If the home is sold and no new flat or house is financed and used by the Riester beneficiary, the subsidies have to be paid back or put into a different form of Riester saving.

Banks have been offering Riester building society savings plans since the new regulation has come into effect in January.

However, the consumer group warned the interest on these savings plans is rather low and only attractive because of the state subsidy.

"More offers should come to the market over the next months - so those who wait might be the winners," said Thomas Bieler, financial expert at Verbraucherzentrale NRW.

No offers have been put out by banks yet on the second form of using the state subsidy for purchasing a home: paying back a mortgage with the Riester money.

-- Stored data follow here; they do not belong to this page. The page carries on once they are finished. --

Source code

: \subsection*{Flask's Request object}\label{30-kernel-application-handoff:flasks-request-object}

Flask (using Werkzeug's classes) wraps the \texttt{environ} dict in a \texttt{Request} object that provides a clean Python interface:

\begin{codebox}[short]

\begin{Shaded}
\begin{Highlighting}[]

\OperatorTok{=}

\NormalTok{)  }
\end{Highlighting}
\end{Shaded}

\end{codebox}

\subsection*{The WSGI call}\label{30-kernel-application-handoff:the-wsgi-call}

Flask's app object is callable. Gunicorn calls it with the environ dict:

But Bieler warned any "Riester-mortgage" which might be offered in the future has to be carefully looked into, as it might be that despite the state subsidy it is still more expensive and has less attractive pay-back rates than other mortgages.

Werner Lohre, the head of one of the largest German unions, IG Metall, last year warned introducing more possibilities for using retirement accounts was "dissipating energies". (See earlier IPE story: Make second pillar mandatory - union head)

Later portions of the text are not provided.